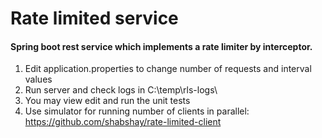 # Rate limited service
#### Spring boot rest service which implements a rate limiter by interceptor.  
1. Edit application.properties to change number of requests and interval values  
2. Run server and check logs in C:\\temp\\rls-logs\\  
3. You may view edit and run the unit tests  
4. Use simulator for running number of clients in parallel:  
https://github.com/shabshay/rate-limited-client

+++

Every line of the listing above is to be retyped exactly, but the pictures are to be dropped.

 # Rate limited service
#### Spring boot rest service which implements a rate limiter by interceptor.  
1. Edit application.properties to change number of requests and interval values  
2. Run server and check logs in C:\\temp\\rls-logs\\  
3. You may view edit and run the unit tests  
4. Use simulator for running number of clients in parallel:  
https://github.com/shabshay/rate-limited-client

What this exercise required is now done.